:: Data for processing ::
◇ ◇ ◇ ◇

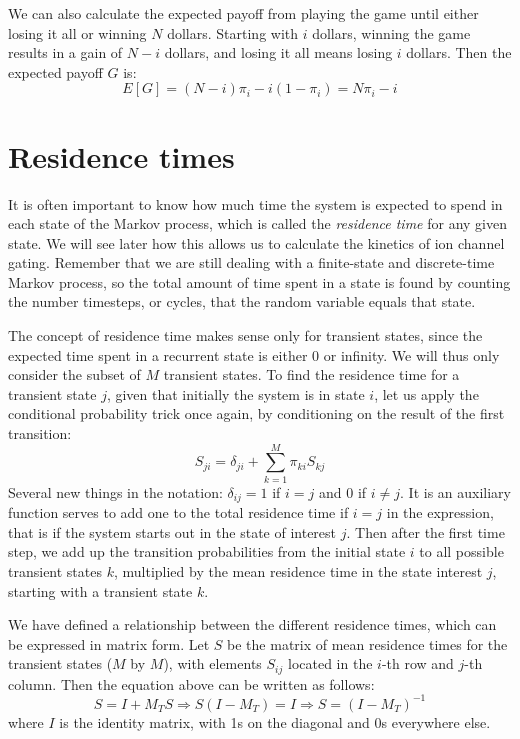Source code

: \documentclass[11pt]{book}
\begin{document}
We can also calculate the expected payoff from playing the game until either losing it all or winning $N$ dollars. Starting with $i$ dollars, winning the game results in a gain of $N-i$ dollars, and losing it all means losing $i$ dollars. Then the expected payoff $G$ is:
$$ E[G] =  (N-i)\pi_i - i(1-\pi_i) = N\pi_i - i  $$

\section{Residence times}
It is often important to know how much time the system is expected to spend in each state of the Markov process, which is called the \emph{residence time} for any given state. We will see later how this allows us to calculate the kinetics of ion channel gating. Remember that we are still dealing with a finite-state and discrete-time Markov process, so the total amount of time spent in a state is found by counting the number timesteps, or cycles, that the random variable equals that state.

The concept of residence time makes sense only for transient states, since the expected time spent in a recurrent state is either 0 or infinity. We will thus only consider the subset of $M$ transient states. To find the residence time for a transient state $j$, given that initially the system is in state $i$, let us apply the conditional probability trick once again, by conditioning on the result of the first transition:
$$S_{ji} = \delta_{ji} +  \sum_{k=1}^M \pi_{ki} S_{kj}$$
Several new things in the notation: $\delta_{ij} = 1$ if $i=j$ and 0 if $i \neq j$. It is an auxiliary function serves to add one to the total residence time if $i=j$ in the expression, that is if the system starts out in the state of interest $j$. Then after the first time step, we add up the transition probabilities from the initial state $i$ to all possible transient states $k$, multiplied by the mean residence time in the state interest $j$, starting with a transient state $k$.

We have defined a relationship between the different residence times, which can be expressed in matrix form. Let $S$ be the matrix of mean residence times for the transient states ($M$ by $M$), with elements $S_{ij}$ located in the $i$-th row and $j$-th column. Then the equation above can be written as follows:
$$  S = I + M_{T} S \Rightarrow S(I -M_T) = I  \Rightarrow S = (I - M_T )^{-1} $$
where $I$ is the identity matrix, with 1s on the diagonal and 0s everywhere else.
\end{document}
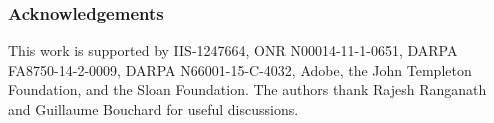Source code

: \documentclass[]{article}
\begin{document}
\vspace*{-5pt}
\subsubsection*{Acknowledgements}
\vspace*{-5pt} This work is supported by IIS-1247664, ONR
N00014-11-1-0651, DARPA FA8750-14-2-0009, DARPA N66001-15-C-4032,
Adobe, the John Templeton Foundation, and the Sloan Foundation.  The
authors thank Rajesh Ranganath and Guillaume Bouchard for useful discussions.


\vspace*{-5pt}


%

\end{document}
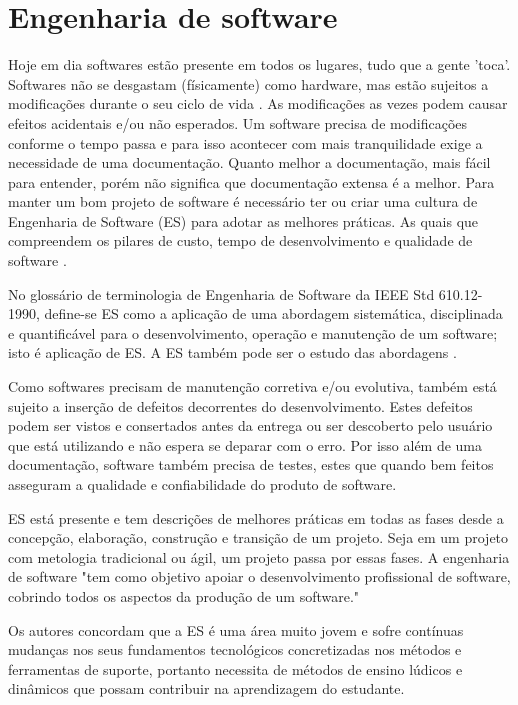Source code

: \section[Engenharia de software]{Engenharia de software}
Hoje em dia softwares estão presente em todos os lugares, tudo que a gente 'toca'. Softwares não se desgastam (físicamente) como hardware, mas estão sujeitos a modificações durante o seu ciclo de vida \cite{Silva_filho}. As modificações as vezes podem causar efeitos acidentais e/ou não esperados. Um software precisa de modificações conforme o tempo passa e para isso acontecer com mais tranquilidade exige a necessidade de uma documentação. Quanto melhor a documentação, mais fácil para entender, porém não significa que documentação extensa é a melhor. Para manter um bom projeto de software é necessário ter ou criar uma cultura de Engenharia de Software (ES) para adotar as melhores práticas. As quais que compreendem os pilares de custo, tempo de desenvolvimento e qualidade de software \cite{Silva_filho}.

No glossário de terminologia de Engenharia de Software da IEEE Std 610.12-1990, define-se ES como a aplicação de uma abordagem sistemática, disciplinada e quantificável para o desenvolvimento, operação e manutenção de um software; isto é aplicação de ES. A ES também pode ser o estudo das abordagens \cite{ieeeTerminology}.

Como softwares precisam de manutenção corretiva e/ou evolutiva, também está sujeito a inserção de defeitos decorrentes do desenvolvimento. Estes defeitos podem ser vistos e consertados antes da entrega \cite{Silva_filho} ou ser descoberto pelo usuário que está utilizando e não espera se deparar com o erro. Por isso além de uma documentação, software também precisa de testes, estes que quando bem feitos asseguram a qualidade e confiabilidade do produto de software.

ES está presente e tem descrições de melhores práticas em todas as fases desde a concepção, elaboração, construção e transição de um projeto. Seja em um projeto com metologia tradicional ou ágil, um projeto passa por essas fases. A engenharia de software "tem como objetivo apoiar o desenvolvimento profissional de software, cobrindo todos os aspectos da produção de um software."

Os autores \cite{sucessoJogoEngSoft} \cite{benittiMolleri} concordam que a ES é uma área muito jovem e sofre contínuas mudanças nos seus fundamentos tecnológicos concretizadas nos métodos e ferramentas de suporte, portanto necessita de métodos de ensino lúdicos e dinâmicos que possam contribuir na aprendizagem do estudante.


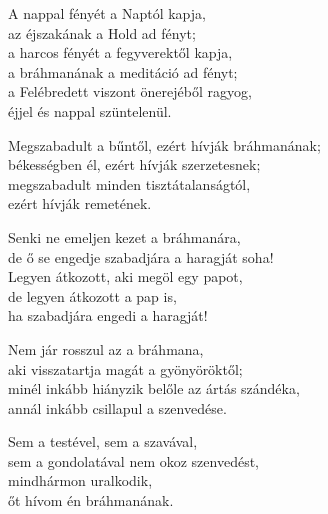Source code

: \begin{dhpverse}

 A nappal fényét a Naptól kapja,\\
az éjszakának a Hold ad fényt;\\
a harcos fényét a fegyverektől kapja,\\
a bráhmanának a meditáció ad fényt;\\
a Felébredett viszont önerejéből ragyog,\\
éjjel és nappal szüntelenül.

 Megszabadult a bűntől, ezért hívják bráhmanának;\\
békességben él, ezért hívják szerzetesnek;\\
megszabadult minden tisztátalanságtól,\\
ezért hívják remetének.

 Senki ne emeljen kezet a bráhmanára,\\
de ő se engedje szabadjára a haragját soha!\\
Legyen átkozott, aki megöl egy papot,\\
de legyen átkozott a pap is,\\
ha szabadjára engedi a haragját!

 Nem jár rosszul az a bráhmana,\\
aki visszatartja magát a gyönyöröktől;\\
minél inkább hiányzik belőle az ártás szándéka,\\
annál inkább csillapul a szenvedése.

 Sem a testével, sem a szavával,\\
sem a gondolatával nem okoz szenvedést,\\
mindhármon uralkodik,\\
őt hívom én bráhmanának.

\end{dhpverse}
\newpage
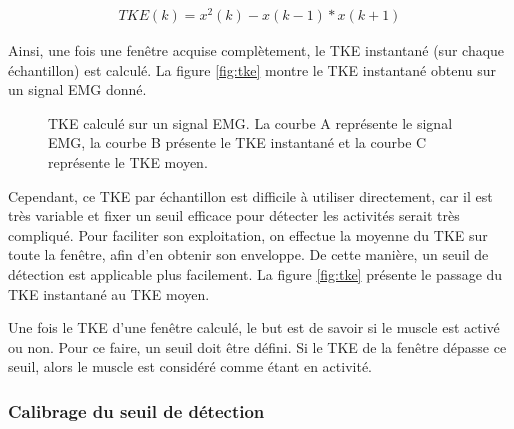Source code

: \documentclass[letterpaper, twoside, 12pt, memoire, creativecommons, hyperref]{thETS}
\begin{document}
\begin{align}\label{eq:tke}
   TKE(k) = x^2(k) - x(k-1)*x(k+1) 
\end{align}

Ainsi, une fois une fenêtre acquise complètement, le TKE instantané (sur chaque échantillon) est calculé. La figure \ref{fig:tke} montre le TKE instantané obtenu sur un signal EMG donné.

\begin{figure}
	\centering
	\caption{TKE calculé sur un signal EMG. La courbe A représente le signal EMG, la courbe B présente le TKE instantané et la courbe C représente le TKE moyen.}
	\label{fig:tkeinstant}
\end{figure}

Cependant, ce TKE par échantillon est difficile à utiliser directement, car il est très variable et fixer un seuil efficace pour détecter les activités serait très compliqué. Pour faciliter son exploitation, on effectue la moyenne du TKE sur toute la fenêtre, afin d'en obtenir son enveloppe. De cette manière, un seuil de détection est applicable plus facilement. La figure \ref{fig:tke} présente le passage du TKE instantané au TKE moyen.

Une fois le TKE d'une fenêtre calculé, le but est de savoir si le muscle est activé ou non. Pour ce faire, un seuil doit être défini. Si le TKE de la fenêtre dépasse ce seuil, alors le muscle est considéré comme étant en activité.

\subsubsection{Calibrage du seuil de détection}
\end{document}
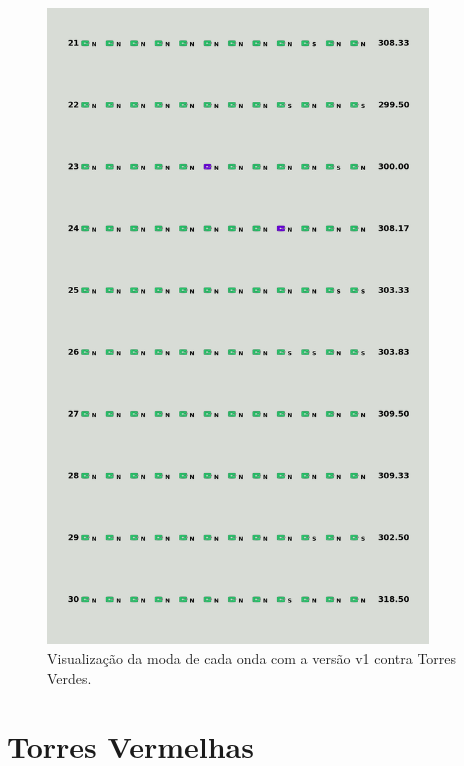\begin{figure}[H]
  \centering
  \includegraphics[width=0.9\textwidth]{figuras/td/td_allgreen_ai_mode_1_3.png}
  \caption{Visualização da moda de cada onda com a versão v1 contra Torres Verdes.}
  \label{fig:td-moda-green-1-3}
\end{figure}

\section{Torres Vermelhas}
\label{sec:apend-moda-td-r-v1}

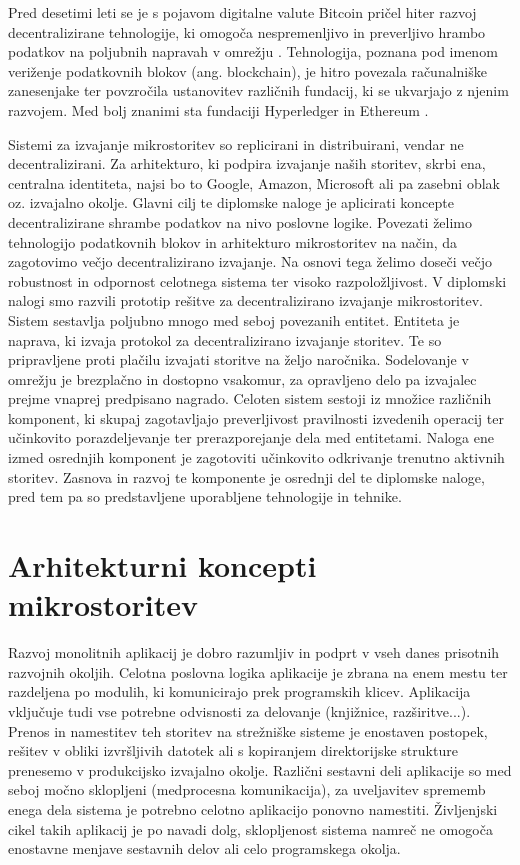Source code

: \documentclass[a4paper, 12pt]{book}
\begin{document}
Pred desetimi leti se je s pojavom digitalne valute Bitcoin pričel hiter razvoj decentralizirane tehnologije, ki omogoča nespremenljivo in preverljivo hrambo podatkov na poljubnih napravah v omrežju \cite{nakamoto2008bitcoin}.
Tehnologija, poznana pod imenom veriženje podatkovnih blokov (ang. blockchain), je hitro povezala računalniške zanesenjake ter povzročila ustanovitev različnih fundacij, ki se ukvarjajo z njenim razvojem.
Med bolj znanimi sta fundaciji Hyperledger in Ethereum \cite{hyperledgerWeb, ethereumweb}.

Sistemi za izvajanje mikrostoritev so replicirani in distribuirani, vendar ne decentralizirani.
Za arhitekturo, ki podpira izvajanje naših storitev, skrbi ena, centralna identiteta, najsi bo to Google, Amazon, Microsoft ali pa zasebni oblak oz. izvajalno okolje.
Glavni cilj te diplomske naloge je aplicirati koncepte decentralizirane shrambe podatkov na nivo poslovne logike.
Povezati želimo tehnologijo podatkovnih blokov in arhitekturo mikrostoritev na način, da zagotovimo večjo decentralizirano izvajanje. 
Na osnovi tega želimo doseči večjo robustnost in odpornost celotnega sistema ter visoko razpoložljivost.
V diplomski nalogi smo razvili prototip rešitve za decentralizirano izvajanje mikrostoritev.
Sistem sestavlja poljubno mnogo med seboj povezanih entitet.
Entiteta je naprava, ki izvaja protokol za decentralizirano izvajanje storitev.
Te so pripravljene proti plačilu izvajati storitve na željo naročnika.
Sodelovanje v omrežju je brezplačno in dostopno vsakomur, za opravljeno delo pa izvajalec prejme vnaprej predpisano nagrado.
Celoten sistem sestoji iz množice različnih komponent, ki skupaj zagotavljajo preverljivost pravilnosti izvedenih operacij ter učinkovito porazdeljevanje ter prerazporejanje dela med entitetami.
Naloga ene izmed osrednjih komponent je zagotoviti učinkovito odkrivanje trenutno aktivnih storitev.
Zasnova in razvoj te komponente je osrednji del te diplomske naloge, pred tem pa so predstavljene uporabljene tehnologije in tehnike.

\chapter{Arhitekturni koncepti mikrostoritev}
\label{ch1}

Razvoj monolitnih aplikacij je dobro razumljiv in podprt v vseh danes prisotnih razvojnih okoljih.
Celotna poslovna logika aplikacije je zbrana na enem mestu ter razdeljena po modulih, ki komunicirajo prek programskih klicev.
Aplikacija vključuje tudi vse potrebne odvisnosti za delovanje (knjižnice, razširitve...).
Prenos in namestitev teh storitev na strežniške sisteme je enostaven postopek, rešitev v obliki izvršljivih datotek ali s kopiranjem direktorijske strukture prenesemo v produkcijsko izvajalno okolje.
Različni sestavni deli aplikacije so med seboj močno sklopljeni (medprocesna komunikacija), za uveljavitev sprememb enega dela sistema je potrebno celotno aplikacijo ponovno namestiti.
Življenjski cikel takih aplikacij je po navadi dolg, sklopljenost sistema namreč ne omogoča enostavne menjave sestavnih delov ali celo programskega okolja.
\end{document}
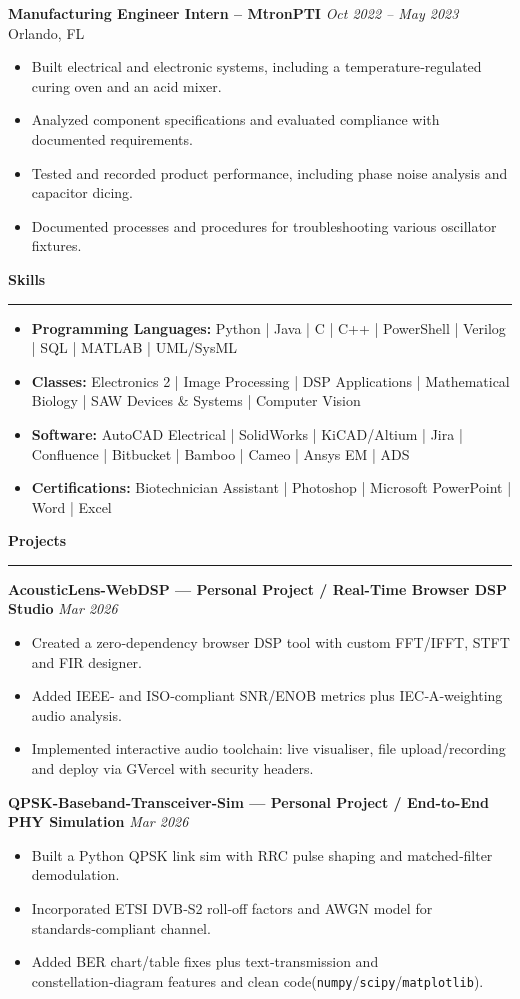 \documentclass[9pt,letterpaper]{article}
\newcommand{\sectionHeading}[1]{%
  \noindent\textbf{\large\textcolor{myblue}{#1}}%
  \par\vspace{-1.5ex}%
  \noindent\textcolor{myblue}{\rule{\linewidth}{0.7pt}}%
}
\begin{document}
\textbf{Manufacturing Engineer Intern -- MtronPTI}
\hfill \textit{Oct 2022 -- May 2023}\\
Orlando, FL
\begin{itemize}
  \item Built electrical and electronic systems, including a temperature‐regulated curing oven and an acid mixer.
  \item Analyzed component specifications and evaluated compliance with documented requirements.
  \item Tested and recorded product performance, including phase noise analysis and capacitor dicing.
  \item Documented processes and procedures for troubleshooting various oscillator fixtures.
\end{itemize}

\sectionHeading{Skills}
{\small
\begin{itemize}
  \item \textbf{Programming Languages:} Python | Java | C | C++ | PowerShell | Verilog | SQL | MATLAB | UML/SysML
  \item \textbf{Classes:} Electronics 2 | Image Processing | DSP Applications | Mathematical Biology | SAW Devices \& Systems | Computer Vision
  \item \textbf{Software:} AutoCAD Electrical
  | SolidWorks | KiCAD/Altium | Jira | Confluence | Bitbucket | Bamboo | Cameo | Ansys EM | ADS
  \item \textbf{Certifications:} Biotechnician Assistant | Photoshop | Microsoft PowerPoint | Word | Excel
\end{itemize}
}

\sectionHeading{Projects}

\textbf{AcousticLens-WebDSP — Personal Project / Real-Time Browser DSP Studio}
\hfill \textit{Mar 2026}
\begin{itemize}
  \item Created a zero‑dependency browser DSP tool with custom FFT/IFFT, STFT and FIR designer.
  \item Added IEEE‑ and ISO‑compliant SNR/ENOB metrics plus IEC‑A‑weighting audio analysis.
  \item Implemented interactive audio toolchain: live visualiser, file upload/recording and deploy via GVercel with security headers.
\end{itemize}

\textbf{QPSK-Baseband-Transceiver-Sim — Personal Project / End-to-End PHY Simulation}
\hfill \textit{Mar 2026}
\begin{itemize}
  \item Built a Python QPSK link sim with RRC pulse shaping and matched‑filter demodulation.
  \item Incorporated ETSI DVB‑S2 roll‑off factors and AWGN model for standards‑compliant channel.
  \item Added BER chart/table fixes plus text‑transmission and constellation‑diagram features and clean code(\texttt{numpy}/\texttt{scipy}/\texttt{matplotlib}).
\end{itemize}
\end{document}
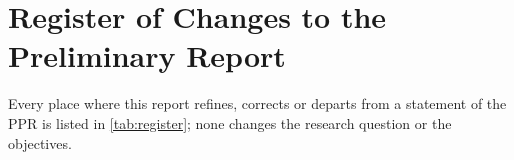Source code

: 
\appendix
\section{Register of Changes to the Preliminary Report}
\label{app:register}
Every place where this report refines, corrects or departs from a statement of the PPR is listed in \cref{tab:register}; none changes the research question or the objectives.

◇ ◇ ◇ ◇

Find each line in the records above that contains "omrežju", and copy it.

:: Expected answer ::
Pred desetimi leti se je s pojavom digitalne valute Bitcoin pričel hiter razvoj decentralizirane tehnologije, ki omogoča nespremenljivo in preverljivo hrambo podatkov na poljubnih napravah v omrežju \cite{nakamoto2008bitcoin}.
Sodelovanje v omrežju je brezplačno in dostopno vsakomur, za opravljeno delo pa izvajalec prejme vnaprej predpisano nagrado.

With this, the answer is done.